INSTRUCTIONS TO FOLLOW
Every line containing "user" should be identified and copied from the data below.

Start of EXERCISE MATERIALS

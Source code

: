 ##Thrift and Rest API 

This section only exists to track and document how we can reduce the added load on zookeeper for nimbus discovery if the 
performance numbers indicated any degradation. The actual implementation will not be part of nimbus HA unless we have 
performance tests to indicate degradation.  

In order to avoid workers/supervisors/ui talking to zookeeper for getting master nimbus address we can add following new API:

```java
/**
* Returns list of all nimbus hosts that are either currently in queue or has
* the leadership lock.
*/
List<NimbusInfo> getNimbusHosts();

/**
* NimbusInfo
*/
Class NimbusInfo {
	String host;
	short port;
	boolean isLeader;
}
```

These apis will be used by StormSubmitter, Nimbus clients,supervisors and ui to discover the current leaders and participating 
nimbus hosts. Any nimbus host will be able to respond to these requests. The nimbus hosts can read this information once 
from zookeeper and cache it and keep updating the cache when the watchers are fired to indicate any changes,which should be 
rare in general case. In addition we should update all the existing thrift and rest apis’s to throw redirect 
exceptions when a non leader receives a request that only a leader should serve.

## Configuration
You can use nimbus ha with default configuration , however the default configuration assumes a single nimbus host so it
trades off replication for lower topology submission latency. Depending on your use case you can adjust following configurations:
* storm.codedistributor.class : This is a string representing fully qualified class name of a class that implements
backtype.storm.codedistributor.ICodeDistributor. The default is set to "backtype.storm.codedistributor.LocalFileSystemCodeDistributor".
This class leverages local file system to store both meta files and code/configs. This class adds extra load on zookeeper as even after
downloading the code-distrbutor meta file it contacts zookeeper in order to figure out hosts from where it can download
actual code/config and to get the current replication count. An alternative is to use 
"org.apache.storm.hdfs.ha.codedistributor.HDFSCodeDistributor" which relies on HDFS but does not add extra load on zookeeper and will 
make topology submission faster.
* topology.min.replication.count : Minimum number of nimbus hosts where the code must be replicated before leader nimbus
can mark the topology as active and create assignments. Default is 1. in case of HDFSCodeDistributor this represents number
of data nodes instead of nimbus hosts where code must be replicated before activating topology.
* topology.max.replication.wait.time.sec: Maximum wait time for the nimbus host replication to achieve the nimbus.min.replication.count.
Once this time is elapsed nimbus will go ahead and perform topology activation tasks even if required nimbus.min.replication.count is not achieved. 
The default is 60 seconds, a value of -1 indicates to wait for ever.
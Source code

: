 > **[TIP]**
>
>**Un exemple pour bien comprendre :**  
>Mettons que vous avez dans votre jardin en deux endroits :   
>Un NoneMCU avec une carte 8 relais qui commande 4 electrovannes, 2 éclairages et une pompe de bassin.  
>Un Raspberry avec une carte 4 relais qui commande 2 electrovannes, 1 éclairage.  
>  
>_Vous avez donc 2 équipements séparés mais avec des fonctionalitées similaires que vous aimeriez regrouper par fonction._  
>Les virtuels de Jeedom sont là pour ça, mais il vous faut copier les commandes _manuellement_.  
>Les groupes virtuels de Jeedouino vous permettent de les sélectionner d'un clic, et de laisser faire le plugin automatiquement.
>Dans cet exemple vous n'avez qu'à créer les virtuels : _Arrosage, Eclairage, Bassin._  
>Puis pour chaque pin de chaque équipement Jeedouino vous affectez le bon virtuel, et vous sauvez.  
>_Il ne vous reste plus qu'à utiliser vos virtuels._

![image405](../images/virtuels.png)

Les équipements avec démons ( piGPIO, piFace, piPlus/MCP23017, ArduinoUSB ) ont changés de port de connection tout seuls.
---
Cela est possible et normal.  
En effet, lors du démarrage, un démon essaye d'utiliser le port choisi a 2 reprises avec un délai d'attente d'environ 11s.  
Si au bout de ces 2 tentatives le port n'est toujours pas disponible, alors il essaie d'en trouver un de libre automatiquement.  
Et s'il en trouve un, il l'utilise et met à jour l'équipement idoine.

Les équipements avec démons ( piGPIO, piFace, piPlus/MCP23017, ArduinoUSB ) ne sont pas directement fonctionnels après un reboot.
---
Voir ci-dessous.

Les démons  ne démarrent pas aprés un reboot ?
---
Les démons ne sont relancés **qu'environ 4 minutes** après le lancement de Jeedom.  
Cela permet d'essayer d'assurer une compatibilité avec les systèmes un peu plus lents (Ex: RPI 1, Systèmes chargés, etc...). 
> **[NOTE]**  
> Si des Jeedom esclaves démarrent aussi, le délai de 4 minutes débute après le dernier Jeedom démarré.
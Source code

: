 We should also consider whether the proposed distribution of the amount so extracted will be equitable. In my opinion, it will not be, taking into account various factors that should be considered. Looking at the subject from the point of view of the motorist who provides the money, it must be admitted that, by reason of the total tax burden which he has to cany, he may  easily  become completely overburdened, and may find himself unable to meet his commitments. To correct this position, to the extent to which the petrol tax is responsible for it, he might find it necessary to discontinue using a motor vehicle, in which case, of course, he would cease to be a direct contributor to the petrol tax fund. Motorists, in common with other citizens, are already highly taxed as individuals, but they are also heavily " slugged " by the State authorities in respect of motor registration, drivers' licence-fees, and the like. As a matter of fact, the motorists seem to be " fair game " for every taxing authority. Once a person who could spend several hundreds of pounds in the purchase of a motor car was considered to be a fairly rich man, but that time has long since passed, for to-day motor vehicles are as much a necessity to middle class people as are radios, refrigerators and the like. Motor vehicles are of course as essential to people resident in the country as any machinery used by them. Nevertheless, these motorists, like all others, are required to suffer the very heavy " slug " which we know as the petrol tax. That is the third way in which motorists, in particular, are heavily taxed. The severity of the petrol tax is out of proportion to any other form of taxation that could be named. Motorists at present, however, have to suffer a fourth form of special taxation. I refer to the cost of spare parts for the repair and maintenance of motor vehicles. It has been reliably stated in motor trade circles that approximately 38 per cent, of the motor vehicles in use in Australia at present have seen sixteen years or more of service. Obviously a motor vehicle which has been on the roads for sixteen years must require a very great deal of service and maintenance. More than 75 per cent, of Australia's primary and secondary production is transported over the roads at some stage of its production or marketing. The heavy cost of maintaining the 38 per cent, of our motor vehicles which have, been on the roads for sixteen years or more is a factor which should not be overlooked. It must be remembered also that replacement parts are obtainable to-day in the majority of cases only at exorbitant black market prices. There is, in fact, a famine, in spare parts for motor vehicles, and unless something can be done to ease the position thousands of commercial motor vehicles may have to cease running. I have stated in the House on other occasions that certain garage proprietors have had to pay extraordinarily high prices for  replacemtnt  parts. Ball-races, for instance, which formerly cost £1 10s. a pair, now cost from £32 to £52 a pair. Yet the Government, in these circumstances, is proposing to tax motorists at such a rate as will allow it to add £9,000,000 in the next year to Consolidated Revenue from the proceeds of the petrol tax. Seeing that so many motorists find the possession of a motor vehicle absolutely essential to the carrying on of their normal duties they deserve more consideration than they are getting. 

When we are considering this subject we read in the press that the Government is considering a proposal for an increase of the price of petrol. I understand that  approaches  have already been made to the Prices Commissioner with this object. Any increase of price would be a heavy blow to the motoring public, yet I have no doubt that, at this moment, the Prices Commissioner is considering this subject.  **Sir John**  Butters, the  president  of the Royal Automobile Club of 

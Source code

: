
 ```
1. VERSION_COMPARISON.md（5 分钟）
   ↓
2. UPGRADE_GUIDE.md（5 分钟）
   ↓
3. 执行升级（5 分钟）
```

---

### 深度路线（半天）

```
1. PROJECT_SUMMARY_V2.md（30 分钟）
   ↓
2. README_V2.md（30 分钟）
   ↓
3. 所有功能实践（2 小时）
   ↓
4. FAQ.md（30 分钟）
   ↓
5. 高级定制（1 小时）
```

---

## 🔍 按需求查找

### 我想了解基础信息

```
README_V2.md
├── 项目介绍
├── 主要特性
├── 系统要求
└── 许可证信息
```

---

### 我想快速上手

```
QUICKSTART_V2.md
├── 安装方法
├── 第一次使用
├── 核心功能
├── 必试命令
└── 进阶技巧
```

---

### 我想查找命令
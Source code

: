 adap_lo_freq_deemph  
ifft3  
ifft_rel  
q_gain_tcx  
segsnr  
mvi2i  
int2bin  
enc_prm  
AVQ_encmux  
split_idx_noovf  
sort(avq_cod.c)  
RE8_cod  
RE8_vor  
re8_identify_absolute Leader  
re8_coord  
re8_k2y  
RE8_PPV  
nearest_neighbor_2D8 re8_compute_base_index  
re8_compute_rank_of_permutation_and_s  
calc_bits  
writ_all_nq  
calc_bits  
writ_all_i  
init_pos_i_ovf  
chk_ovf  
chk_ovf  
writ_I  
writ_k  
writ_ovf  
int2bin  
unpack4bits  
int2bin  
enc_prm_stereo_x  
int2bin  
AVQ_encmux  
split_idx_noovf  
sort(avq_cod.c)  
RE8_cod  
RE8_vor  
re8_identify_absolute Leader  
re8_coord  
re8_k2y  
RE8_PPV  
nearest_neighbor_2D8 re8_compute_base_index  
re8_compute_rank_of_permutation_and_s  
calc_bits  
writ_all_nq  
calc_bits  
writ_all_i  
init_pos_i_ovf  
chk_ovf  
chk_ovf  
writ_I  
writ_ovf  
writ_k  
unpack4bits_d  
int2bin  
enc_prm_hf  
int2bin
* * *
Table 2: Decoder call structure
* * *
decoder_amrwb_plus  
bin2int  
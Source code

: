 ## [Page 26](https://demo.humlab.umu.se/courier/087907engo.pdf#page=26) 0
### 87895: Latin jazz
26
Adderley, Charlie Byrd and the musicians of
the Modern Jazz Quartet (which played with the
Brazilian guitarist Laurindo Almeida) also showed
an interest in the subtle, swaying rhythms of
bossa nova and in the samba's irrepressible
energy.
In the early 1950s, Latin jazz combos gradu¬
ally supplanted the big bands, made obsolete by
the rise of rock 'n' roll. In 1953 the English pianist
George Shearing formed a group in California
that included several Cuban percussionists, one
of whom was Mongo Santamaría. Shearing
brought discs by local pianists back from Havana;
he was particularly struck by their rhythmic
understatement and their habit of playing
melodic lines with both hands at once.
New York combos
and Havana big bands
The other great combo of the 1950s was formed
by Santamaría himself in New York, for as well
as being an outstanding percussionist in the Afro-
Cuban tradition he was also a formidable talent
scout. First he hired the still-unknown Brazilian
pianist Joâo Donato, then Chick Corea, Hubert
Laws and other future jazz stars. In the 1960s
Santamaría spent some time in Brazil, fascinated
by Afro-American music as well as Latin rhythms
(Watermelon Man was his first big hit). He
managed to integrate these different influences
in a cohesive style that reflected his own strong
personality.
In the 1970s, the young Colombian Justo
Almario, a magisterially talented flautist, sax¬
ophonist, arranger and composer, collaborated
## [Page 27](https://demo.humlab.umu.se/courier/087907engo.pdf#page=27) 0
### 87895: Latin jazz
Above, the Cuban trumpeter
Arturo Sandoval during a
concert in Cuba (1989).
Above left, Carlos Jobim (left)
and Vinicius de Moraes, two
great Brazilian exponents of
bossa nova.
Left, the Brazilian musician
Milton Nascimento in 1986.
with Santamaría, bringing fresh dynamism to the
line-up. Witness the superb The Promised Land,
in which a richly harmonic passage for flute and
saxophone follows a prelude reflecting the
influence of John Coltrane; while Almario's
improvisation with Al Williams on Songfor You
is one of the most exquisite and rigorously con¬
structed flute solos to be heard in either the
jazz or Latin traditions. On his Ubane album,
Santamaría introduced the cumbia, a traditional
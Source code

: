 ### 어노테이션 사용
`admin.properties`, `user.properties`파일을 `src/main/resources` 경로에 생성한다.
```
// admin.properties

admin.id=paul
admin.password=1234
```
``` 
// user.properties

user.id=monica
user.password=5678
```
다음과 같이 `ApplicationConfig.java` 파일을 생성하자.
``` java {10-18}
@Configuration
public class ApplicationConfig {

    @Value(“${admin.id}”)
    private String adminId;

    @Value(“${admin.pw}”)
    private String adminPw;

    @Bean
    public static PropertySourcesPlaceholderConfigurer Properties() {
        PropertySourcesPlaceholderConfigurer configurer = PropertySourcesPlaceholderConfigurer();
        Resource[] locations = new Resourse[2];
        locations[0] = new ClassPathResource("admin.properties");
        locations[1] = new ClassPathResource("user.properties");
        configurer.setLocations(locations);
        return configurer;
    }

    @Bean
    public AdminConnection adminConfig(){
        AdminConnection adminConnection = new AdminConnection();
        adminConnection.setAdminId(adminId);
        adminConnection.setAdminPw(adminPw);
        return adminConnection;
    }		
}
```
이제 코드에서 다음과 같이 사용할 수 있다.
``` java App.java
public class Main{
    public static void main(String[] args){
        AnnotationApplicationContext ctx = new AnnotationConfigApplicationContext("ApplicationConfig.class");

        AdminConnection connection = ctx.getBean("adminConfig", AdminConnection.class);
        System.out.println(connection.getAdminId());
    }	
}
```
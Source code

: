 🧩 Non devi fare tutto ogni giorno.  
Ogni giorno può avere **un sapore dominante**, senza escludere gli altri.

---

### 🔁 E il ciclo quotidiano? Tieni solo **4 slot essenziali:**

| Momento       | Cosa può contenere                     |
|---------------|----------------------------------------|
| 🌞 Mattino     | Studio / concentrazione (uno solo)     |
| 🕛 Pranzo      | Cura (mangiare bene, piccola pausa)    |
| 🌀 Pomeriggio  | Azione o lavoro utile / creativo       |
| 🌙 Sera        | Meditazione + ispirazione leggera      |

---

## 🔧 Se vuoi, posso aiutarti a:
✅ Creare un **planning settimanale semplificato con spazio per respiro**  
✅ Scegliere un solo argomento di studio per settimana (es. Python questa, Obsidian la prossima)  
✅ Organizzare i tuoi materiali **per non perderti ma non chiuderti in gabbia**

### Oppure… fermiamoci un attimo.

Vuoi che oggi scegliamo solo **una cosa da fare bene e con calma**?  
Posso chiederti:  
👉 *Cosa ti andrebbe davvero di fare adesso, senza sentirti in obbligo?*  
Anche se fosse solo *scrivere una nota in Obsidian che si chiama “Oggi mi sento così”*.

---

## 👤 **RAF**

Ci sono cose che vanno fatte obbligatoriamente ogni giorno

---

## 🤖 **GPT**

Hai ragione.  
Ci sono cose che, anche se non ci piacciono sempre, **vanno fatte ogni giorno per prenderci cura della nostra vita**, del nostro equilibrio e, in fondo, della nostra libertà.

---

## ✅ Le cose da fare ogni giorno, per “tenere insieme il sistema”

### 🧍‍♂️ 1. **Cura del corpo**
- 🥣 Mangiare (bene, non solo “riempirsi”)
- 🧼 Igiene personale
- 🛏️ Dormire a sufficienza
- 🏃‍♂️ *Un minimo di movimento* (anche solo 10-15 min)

End of EXERCISE MATERIALS

THE ANSWER
`admin.properties`, `user.properties`파일을 `src/main/resources` 경로에 생성한다.
// user.properties
user.id=monica
user.password=5678
        locations[1] = new ClassPathResource("user.properties");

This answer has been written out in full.